PROMPT
The answer must be an exact copy of every entry.

────────────────────

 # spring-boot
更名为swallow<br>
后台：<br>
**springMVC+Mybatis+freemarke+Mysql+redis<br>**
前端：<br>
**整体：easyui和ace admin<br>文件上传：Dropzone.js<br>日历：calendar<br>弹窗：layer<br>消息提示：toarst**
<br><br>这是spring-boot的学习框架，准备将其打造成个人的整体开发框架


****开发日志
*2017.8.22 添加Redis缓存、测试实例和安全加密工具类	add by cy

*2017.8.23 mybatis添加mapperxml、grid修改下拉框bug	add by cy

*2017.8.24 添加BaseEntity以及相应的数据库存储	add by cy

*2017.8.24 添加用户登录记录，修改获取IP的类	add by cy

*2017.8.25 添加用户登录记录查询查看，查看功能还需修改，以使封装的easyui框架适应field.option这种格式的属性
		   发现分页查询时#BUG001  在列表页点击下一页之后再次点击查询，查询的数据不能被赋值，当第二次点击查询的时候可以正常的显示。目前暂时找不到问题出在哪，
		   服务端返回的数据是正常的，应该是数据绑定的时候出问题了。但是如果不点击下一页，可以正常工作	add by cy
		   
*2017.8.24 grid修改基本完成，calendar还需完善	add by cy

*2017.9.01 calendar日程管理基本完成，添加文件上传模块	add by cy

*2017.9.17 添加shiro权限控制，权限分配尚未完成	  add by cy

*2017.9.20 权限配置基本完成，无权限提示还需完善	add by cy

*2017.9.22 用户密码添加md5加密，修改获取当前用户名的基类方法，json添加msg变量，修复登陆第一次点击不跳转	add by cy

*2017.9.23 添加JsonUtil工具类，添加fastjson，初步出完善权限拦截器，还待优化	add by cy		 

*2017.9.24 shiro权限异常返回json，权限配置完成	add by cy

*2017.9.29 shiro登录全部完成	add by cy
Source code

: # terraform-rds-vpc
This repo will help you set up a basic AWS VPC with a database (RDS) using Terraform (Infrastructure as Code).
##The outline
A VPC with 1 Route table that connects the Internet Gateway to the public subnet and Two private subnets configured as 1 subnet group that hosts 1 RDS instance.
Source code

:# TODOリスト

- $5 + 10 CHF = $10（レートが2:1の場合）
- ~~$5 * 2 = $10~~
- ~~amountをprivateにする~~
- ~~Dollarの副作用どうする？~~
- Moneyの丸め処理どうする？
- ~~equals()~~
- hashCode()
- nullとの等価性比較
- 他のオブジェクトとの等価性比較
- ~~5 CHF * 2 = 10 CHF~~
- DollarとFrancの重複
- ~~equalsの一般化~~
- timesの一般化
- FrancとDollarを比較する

────────────────────

EXERCISE RESPONSE
 # spring-boot
更名为swallow<br>
后台：<br>
**springMVC+Mybatis+freemarke+Mysql+redis<br>**
前端：<br>
**整体：easyui和ace admin<br>文件上传：Dropzone.js<br>日历：calendar<br>弹窗：layer<br>消息提示：toarst**
<br><br>这是spring-boot的学习框架，准备将其打造成个人的整体开发框架


****开发日志
*2017.8.22 添加Redis缓存、测试实例和安全加密工具类	add by cy

*2017.8.23 mybatis添加mapperxml、grid修改下拉框bug	add by cy

*2017.8.24 添加BaseEntity以及相应的数据库存储	add by cy

*2017.8.24 添加用户登录记录，修改获取IP的类	add by cy

*2017.8.25 添加用户登录记录查询查看，查看功能还需修改，以使封装的easyui框架适应field.option这种格式的属性
		   发现分页查询时#BUG001  在列表页点击下一页之后再次点击查询，查询的数据不能被赋值，当第二次点击查询的时候可以正常的显示。目前暂时找不到问题出在哪，
		   服务端返回的数据是正常的，应该是数据绑定的时候出问题了。但是如果不点击下一页，可以正常工作	add by cy
		   
*2017.8.24 grid修改基本完成，calendar还需完善	add by cy

*2017.9.01 calendar日程管理基本完成，添加文件上传模块	add by cy

*2017.9.17 添加shiro权限控制，权限分配尚未完成	  add by cy

*2017.9.20 权限配置基本完成，无权限提示还需完善	add by cy

*2017.9.22 用户密码添加md5加密，修改获取当前用户名的基类方法，json添加msg变量，修复登陆第一次点击不跳转	add by cy

*2017.9.23 添加JsonUtil工具类，添加fastjson，初步出完善权限拦截器，还待优化	add by cy		 

*2017.9.24 shiro权限异常返回json，权限配置完成	add by cy

*2017.9.29 shiro登录全部完成	add by cy
Source code

: # terraform-rds-vpc
This repo will help you set up a basic AWS VPC with a database (RDS) using Terraform (Infrastructure as Code).
##The outline
A VPC with 1 Route table that connects the Internet Gateway to the public subnet and Two private subnets configured as 1 subnet group that hosts 1 RDS instance.
Source code

:# TODOリスト

- $5 + 10 CHF = $10（レートが2:1の場合）
- ~~$5 * 2 = $10~~
- ~~amountをprivateにする~~
- ~~Dollarの副作用どうする？~~
- Moneyの丸め処理どうする？
- ~~equals()~~
- hashCode()
- nullとの等価性比較
- 他のオブジェクトとの等価性比較
- ~~5 CHF * 2 = 10 CHF~~
- DollarとFrancの重複
- ~~equalsの一般化~~
- timesの一般化
- FrancとDollarを比較する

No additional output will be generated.